In the gravity structure described in this section, the improved body is formed so as to cover a predetermined range on the offshore side rather than the offshore wall surface of the wall body in a plan view. Necessary supporting strength is ensured. In the case of the method according to this item, the deepened portion is formed by partially removing the improved body formed on the rubble mound.

(11) In the above items (7) to (10), the improved body is formed in a predetermined range near at least a central portion in the thickness direction from the land side wall surface of the wall body in plan view. (Claim 9).
The gravity structure described in this section is such that the improved body is formed in a predetermined range near the center in the thickness direction from the land side wall surface of the wall body in plan view, so that the wall body by the rubble mound The support strength of can be increased.

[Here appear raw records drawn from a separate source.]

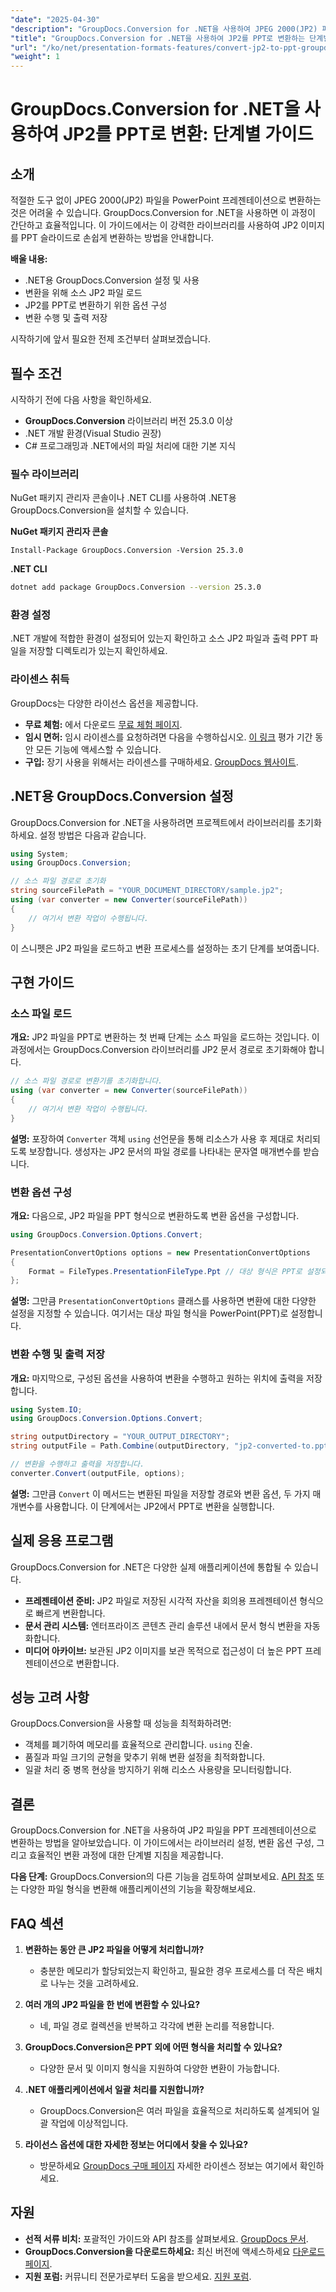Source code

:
 ```yaml
---
"date": "2025-04-30"
"description": "GroupDocs.Conversion for .NET을 사용하여 JPEG 2000(JP2) 파일을 PowerPoint 프레젠테이션으로 쉽게 변환하는 방법을 알아보세요. 이 단계별 가이드를 따라 해 보세요."
"title": "GroupDocs.Conversion for .NET을 사용하여 JP2를 PPT로 변환하는 단계별 가이드"
"url": "/ko/net/presentation-formats-features/convert-jp2-to-ppt-groupdocs-net/"
"weight": 1
---
```


# GroupDocs.Conversion for .NET을 사용하여 JP2를 PPT로 변환: 단계별 가이드

## 소개

적절한 도구 없이 JPEG 2000(JP2) 파일을 PowerPoint 프레젠테이션으로 변환하는 것은 어려울 수 있습니다. GroupDocs.Conversion for .NET을 사용하면 이 과정이 간단하고 효율적입니다. 이 가이드에서는 이 강력한 라이브러리를 사용하여 JP2 이미지를 PPT 슬라이드로 손쉽게 변환하는 방법을 안내합니다.

**배울 내용:**
- .NET용 GroupDocs.Conversion 설정 및 사용
- 변환을 위해 소스 JP2 파일 로드
- JP2를 PPT로 변환하기 위한 옵션 구성
- 변환 수행 및 출력 저장

시작하기에 앞서 필요한 전제 조건부터 살펴보겠습니다.

## 필수 조건

시작하기 전에 다음 사항을 확인하세요.
- **GroupDocs.Conversion** 라이브러리 버전 25.3.0 이상
- .NET 개발 환경(Visual Studio 권장)
- C# 프로그래밍과 .NET에서의 파일 처리에 대한 기본 지식

### 필수 라이브러리
NuGet 패키지 관리자 콘솔이나 .NET CLI를 사용하여 .NET용 GroupDocs.Conversion을 설치할 수 있습니다.

**NuGet 패키지 관리자 콘솔**
```shell
Install-Package GroupDocs.Conversion -Version 25.3.0
```

**.NET CLI**
```bash
dotnet add package GroupDocs.Conversion --version 25.3.0
```

### 환경 설정
.NET 개발에 적합한 환경이 설정되어 있는지 확인하고 소스 JP2 파일과 출력 PPT 파일을 저장할 디렉토리가 있는지 확인하세요.

### 라이센스 취득
GroupDocs는 다양한 라이선스 옵션을 제공합니다.
- **무료 체험:** 에서 다운로드 [무료 체험 페이지](https://releases.groupdocs.com/conversion/net/).
- **임시 면허:** 임시 라이센스를 요청하려면 다음을 수행하십시오. [이 링크](https://purchase.groupdocs.com/temporary-license/) 평가 기간 동안 모든 기능에 액세스할 수 있습니다.
- **구입:** 장기 사용을 위해서는 라이센스를 구매하세요. [GroupDocs 웹사이트](https://purchase.groupdocs.com/buy).

## .NET용 GroupDocs.Conversion 설정

GroupDocs.Conversion for .NET을 사용하려면 프로젝트에서 라이브러리를 초기화하세요. 설정 방법은 다음과 같습니다.

```csharp
using System;
using GroupDocs.Conversion;

// 소스 파일 경로로 초기화
string sourceFilePath = "YOUR_DOCUMENT_DIRECTORY/sample.jp2";
using (var converter = new Converter(sourceFilePath))
{
    // 여기서 변환 작업이 수행됩니다.
}
```

이 스니펫은 JP2 파일을 로드하고 변환 프로세스를 설정하는 초기 단계를 보여줍니다.

## 구현 가이드

### 소스 파일 로드
**개요:** JP2 파일을 PPT로 변환하는 첫 번째 단계는 소스 파일을 로드하는 것입니다. 이 과정에서는 GroupDocs.Conversion 라이브러리를 JP2 문서 경로로 초기화해야 합니다.

```csharp
// 소스 파일 경로로 변환기를 초기화합니다.
using (var converter = new Converter(sourceFilePath))
{
    // 여기서 변환 작업이 수행됩니다.
}
```

**설명:** 포장하여 `Converter` 객체 `using` 선언문을 통해 리소스가 사용 후 제대로 처리되도록 보장합니다. 생성자는 JP2 문서의 파일 경로를 나타내는 문자열 매개변수를 받습니다.

### 변환 옵션 구성
**개요:** 다음으로, JP2 파일을 PPT 형식으로 변환하도록 변환 옵션을 구성합니다.

```csharp
using GroupDocs.Conversion.Options.Convert;

PresentationConvertOptions options = new PresentationConvertOptions
{
    Format = FileTypes.PresentationFileType.Ppt // 대상 형식은 PPT로 설정되었습니다.
};
```

**설명:** 그만큼 `PresentationConvertOptions` 클래스를 사용하면 변환에 대한 다양한 설정을 지정할 수 있습니다. 여기서는 대상 파일 형식을 PowerPoint(PPT)로 설정합니다.

### 변환 수행 및 출력 저장
**개요:** 마지막으로, 구성된 옵션을 사용하여 변환을 수행하고 원하는 위치에 출력을 저장합니다.

```csharp
using System.IO;
using GroupDocs.Conversion.Options.Convert;

string outputDirectory = "YOUR_OUTPUT_DIRECTORY";
string outputFile = Path.Combine(outputDirectory, "jp2-converted-to.ppt");

// 변환을 수행하고 출력을 저장합니다.
converter.Convert(outputFile, options);
```

**설명:** 그만큼 `Convert` 이 메서드는 변환된 파일을 저장할 경로와 변환 옵션, 두 가지 매개변수를 사용합니다. 이 단계에서는 JP2에서 PPT로 변환을 실행합니다.

## 실제 응용 프로그램

GroupDocs.Conversion for .NET은 다양한 실제 애플리케이션에 통합될 수 있습니다.
- **프레젠테이션 준비:** JP2 파일로 저장된 시각적 자산을 회의용 프레젠테이션 형식으로 빠르게 변환합니다.
- **문서 관리 시스템:** 엔터프라이즈 콘텐츠 관리 솔루션 내에서 문서 형식 변환을 자동화합니다.
- **미디어 아카이브:** 보관된 JP2 이미지를 보관 목적으로 접근성이 더 높은 PPT 프레젠테이션으로 변환합니다.

## 성능 고려 사항

GroupDocs.Conversion을 사용할 때 성능을 최적화하려면:
- 객체를 폐기하여 메모리를 효율적으로 관리합니다. `using` 진술.
- 품질과 파일 크기의 균형을 맞추기 위해 변환 설정을 최적화합니다.
- 일괄 처리 중 병목 현상을 방지하기 위해 리소스 사용량을 모니터링합니다.

## 결론

GroupDocs.Conversion for .NET을 사용하여 JP2 파일을 PPT 프레젠테이션으로 변환하는 방법을 알아보았습니다. 이 가이드에서는 라이브러리 설정, 변환 옵션 구성, 그리고 효율적인 변환 과정에 대한 단계별 지침을 제공합니다.

**다음 단계:** GroupDocs.Conversion의 다른 기능을 검토하여 살펴보세요. [API 참조](https://reference.groupdocs.com/conversion/net/) 또는 다양한 파일 형식을 변환해 애플리케이션의 기능을 확장해보세요.

## FAQ 섹션

1. **변환하는 동안 큰 JP2 파일을 어떻게 처리합니까?**
   - 충분한 메모리가 할당되었는지 확인하고, 필요한 경우 프로세스를 더 작은 배치로 나누는 것을 고려하세요.

2. **여러 개의 JP2 파일을 한 번에 변환할 수 있나요?**
   - 네, 파일 경로 컬렉션을 반복하고 각각에 변환 논리를 적용합니다.

3. **GroupDocs.Conversion은 PPT 외에 어떤 형식을 처리할 수 있나요?**
   - 다양한 문서 및 이미지 형식을 지원하여 다양한 변환이 가능합니다.

4. **.NET 애플리케이션에서 일괄 처리를 지원합니까?**
   - GroupDocs.Conversion은 여러 파일을 효율적으로 처리하도록 설계되어 일괄 작업에 이상적입니다.

5. **라이선스 옵션에 대한 자세한 정보는 어디에서 찾을 수 있나요?**
   - 방문하세요 [GroupDocs 구매 페이지](https://purchase.groupdocs.com/buy) 자세한 라이센스 정보는 여기에서 확인하세요.

## 자원

- **선적 서류 비치:** 포괄적인 가이드와 API 참조를 살펴보세요. [GroupDocs 문서](https://docs.groupdocs.com/conversion/net/).
- **GroupDocs.Conversion을 다운로드하세요:** 최신 버전에 액세스하세요 [다운로드 페이지](https://releases.groupdocs.com/conversion/net/).
- **지원 포럼:** 커뮤니티 전문가로부터 도움을 받으세요. [지원 포럼](https://forum.groupdocs.com/c/conversion/10).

(12) In the above item (11), the improved body is a gravitational structure formed in a predetermined range on the land side with respect to the land side wall surface of the wall body in plan view (claim 10).
In the gravity structure described in this section, the improved body is formed so as to reach a predetermined range on the land side rather than the land side wall surface of the wall body in a plan view. Necessary supporting strength is ensured.

  Since this invention was comprised in this way, it becomes possible to aim at deepening from the existing gravity type structure, without changing the normal line of a structure, although it is a construction period shorter than before.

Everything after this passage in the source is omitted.